Question

How do you write the expression for: the sum of twice a number and half the number is 10?

Answer 1

Hint: In this question, we assume the number first. Then read the question by dividing it into smaller parts. Here, it is given that twice a number, and half the number. Then the sum of twice a number and half the number is 10. This way we can construct the equation.

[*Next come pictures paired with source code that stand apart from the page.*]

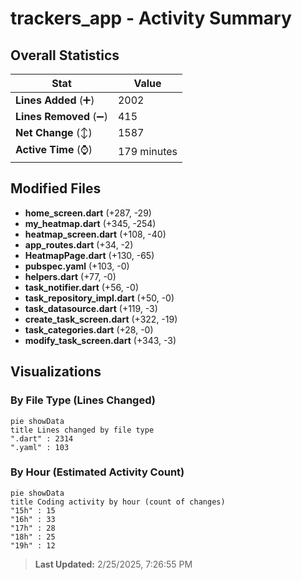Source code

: # trackers_app - Activity Summary 

## Overall Statistics

| Stat                   | Value                                                             |
| ---------------------- | ----------------------------------------------------------------- |
| **Lines Added** (➕)   | 2002                                          |
| **Lines Removed** (➖) | 415                                        |
| **Net Change** (↕)    | 1587                |
| **Active Time** (⌚)   | 179 minutes |


## Modified Files
- **home_screen.dart** (+287, -29)
- **my_heatmap.dart** (+345, -254)
- **heatmap_screen.dart** (+108, -40)
- **app_routes.dart** (+34, -2)
- **HeatmapPage.dart** (+130, -65)
- **pubspec.yaml** (+103, -0)
- **helpers.dart** (+77, -0)
- **task_notifier.dart** (+56, -0)
- **task_repository_impl.dart** (+50, -0)
- **task_datasource.dart** (+119, -3)
- **create_task_screen.dart** (+322, -19)
- **task_categories.dart** (+28, -0)
- **modify_task_screen.dart** (+343, -3)

## Visualizations

### By File Type (Lines Changed)

```mermaid
pie showData
title Lines changed by file type
".dart" : 2314
".yaml" : 103
```

### By Hour (Estimated Activity Count)

```mermaid
pie showData
title Coding activity by hour (count of changes)
"15h" : 15
"16h" : 33
"17h" : 28
"18h" : 25
"19h" : 12
```


> **Last Updated:** 2/25/2025, 7:26:55 PM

Complete step-by-step answer:
Let us assume that the number is x.
In the question, it is given that the sum of twice a number and half the number is 10.
Twice a number means to multiply the number with 2.
Therefore, it will become 2x.
Now, half the number means to divide the number by 2.
Therefore, it will become$\dfrac{x}{2}$.
The sum of these two numbers is 10.
$ \Rightarrow 2x + \dfrac{x}{2} = 10$
Here, we got the equation. Let us simplify this equation to find the value of x.
Now, let us find the least common multiple on the left-hand side.
$ \Rightarrow \dfrac{{4x + x}}{2} = 10$
Here, add the numerator on the left-hand side.
$ \Rightarrow \dfrac{{5x}}{2} = 10$
Let us multiply the above equation by 2 on both sides.
$ \Rightarrow \dfrac{{5x}}{2} \times 2 = 10 \times 2$
  So, we will get
$ \Rightarrow 5x = 20$
Now, let us divide the above equation by 5 into both sides.
$ \Rightarrow \dfrac{{5x}}{5} = \dfrac{{20}}{5}$
So,
$ \Rightarrow x = 4$

Note:
To check whether our answer is correct or not, substitute the value of x in the equation.
The equation is,
$ \Rightarrow 2x + \dfrac{x}{2} = 10$
Let us put the value of x is equal to 4 on the left-hand side of the equation.
$ \Rightarrow 2\left( 4 \right) + \dfrac{4}{2} = 10$
Now, simplify the above equation by applying multiplication and division.
 $ \Rightarrow 8 + 2 = 10$
That is equal to
$ \Rightarrow 10 = 10$
Here, we got the left-hand side equal to the right-hand side.
So, we get the correct value of x is 4.